9. We may here mention that Mr. Inani, learned counsel for the vendor, argued that, as has been held by their Lordships of the Supreme Court in Ram Sarup v. Munshi, AIR 1963 SC 553 the objective to preserve the integrity of the village and the village-community is prima facie reasonable and calculated to further the interests of the general public. He has therefore urged that the decision of this Court in Kishori v. Board of Revenue, AIR 1957 Raj 182 that no principle could be conceived on the basis of which the mere residence may give a preferential right of pre-emption, is no longer good law. The argument is of no avail in the present case for we are not called upon to decide whether the provision of Clause '3rdly' of Section 9 of the Regulation, shorn off the subsequent provision for the drawal of lots, is a reasonable restriction on the vendor's fundamental right under Article 19(1)(f) of the Constitution. As has been stated we are merely concerned with the question whether the provision of the said clause read with the subsequent provision for the drawal of lots is constitutionally valid and we have therefore confined our attention to that point alone.

10. There is yet another reason for the view we have taken. The right granted to a citizen By Article 19(1)(f) of the Constitution is a very valuable right and it can hardly be said to be reasonable that the owner's right to dispose of his property or, for the matter of that, the right to acquire by voluntary purchase, should be defensible by an uncertain eventuality like the drawal of lots. It is common knowledge that where lots are drawn the result is beyond the realm of rational calculation for every thing depends on sheer chance so that no one can be sure of the outcome. How can it be reasonable, therefore, to provide that the property right of the citizens should' depend on mere unpredictable chance? A great deal of sanctity has always attached to one's right in his property and that is why courts have all along been examining property disputes with great care and caution. Now that the right has been recognized as fundamental to a citizen and enshrined in Article 19(1)(f) of the Constitution, there is all the more reason that it should not be allowed to be defeated or jeopardized by making it dependent on such an uncertain factor as the drawal of lots, by any authority whatsoever.

11. We would therefore hold that Clause '3rdiy' of Section 9 of the Regulation read with the subsequent provision for the drawing of lots is invalid, being ultra vires the Constitution. We, however, express no opinion on the validity of the other two clauses of that section as well as on the provision for the drawing of lots in respect of them for we are not concerned with that aspect of the matter at present.
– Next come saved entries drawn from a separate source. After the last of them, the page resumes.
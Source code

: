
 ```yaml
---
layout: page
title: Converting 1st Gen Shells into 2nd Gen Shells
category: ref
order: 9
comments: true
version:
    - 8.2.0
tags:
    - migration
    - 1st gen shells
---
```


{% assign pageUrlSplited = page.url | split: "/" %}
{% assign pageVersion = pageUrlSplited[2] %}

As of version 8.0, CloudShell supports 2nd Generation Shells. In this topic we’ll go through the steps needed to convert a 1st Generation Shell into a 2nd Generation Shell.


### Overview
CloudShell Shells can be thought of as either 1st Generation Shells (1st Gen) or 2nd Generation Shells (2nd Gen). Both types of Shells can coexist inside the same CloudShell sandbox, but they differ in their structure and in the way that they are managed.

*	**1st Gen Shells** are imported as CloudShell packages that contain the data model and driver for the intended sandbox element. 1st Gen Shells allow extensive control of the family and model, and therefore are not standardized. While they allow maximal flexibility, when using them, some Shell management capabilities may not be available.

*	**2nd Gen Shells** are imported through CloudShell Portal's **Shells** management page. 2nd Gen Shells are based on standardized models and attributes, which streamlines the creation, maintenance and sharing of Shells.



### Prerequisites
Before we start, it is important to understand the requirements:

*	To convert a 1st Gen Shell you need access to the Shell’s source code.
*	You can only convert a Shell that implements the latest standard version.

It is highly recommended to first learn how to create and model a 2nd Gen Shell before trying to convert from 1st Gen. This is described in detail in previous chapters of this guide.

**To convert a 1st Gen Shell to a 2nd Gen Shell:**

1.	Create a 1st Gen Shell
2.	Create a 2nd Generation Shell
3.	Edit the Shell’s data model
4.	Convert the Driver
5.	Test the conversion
12. The learned Advocate General, to whom a notice was given under Section 27A of the Code of Civil Procedure, frankly conceded that he was not in a position to support the validity of Clause '3rdly' when read with the provision for the drawing of lots where two or more equally entitled persons set up a claim for pre-emption. He, however, urged that the clause should, by itself, be held to be valid and that only the provision for the drawing of lots should be struck down. We have already expressed our inability to examine the two provisions disjunctively for the case before us rests on both of them jointly. Besides, we are disposed to think that these two provisions are inseparably inter-connected and it is not possible to strike down the one and save the other, so that both of them must fall together. We hold accordingly.

13. The whole case has been referred to us for a decision and not merely the short question about the validity of the impugned clause of Section 9 of the Regulation referred to above. As we have struck down that clause as invalid, the result would be that the plaintiff-pre-emptor would mot be entitled to succeed and his suit must therefore be dismissed. We allow the appeal and order accordingly, but, in the circumstances of the case, leave the parties to bear their costs throughout.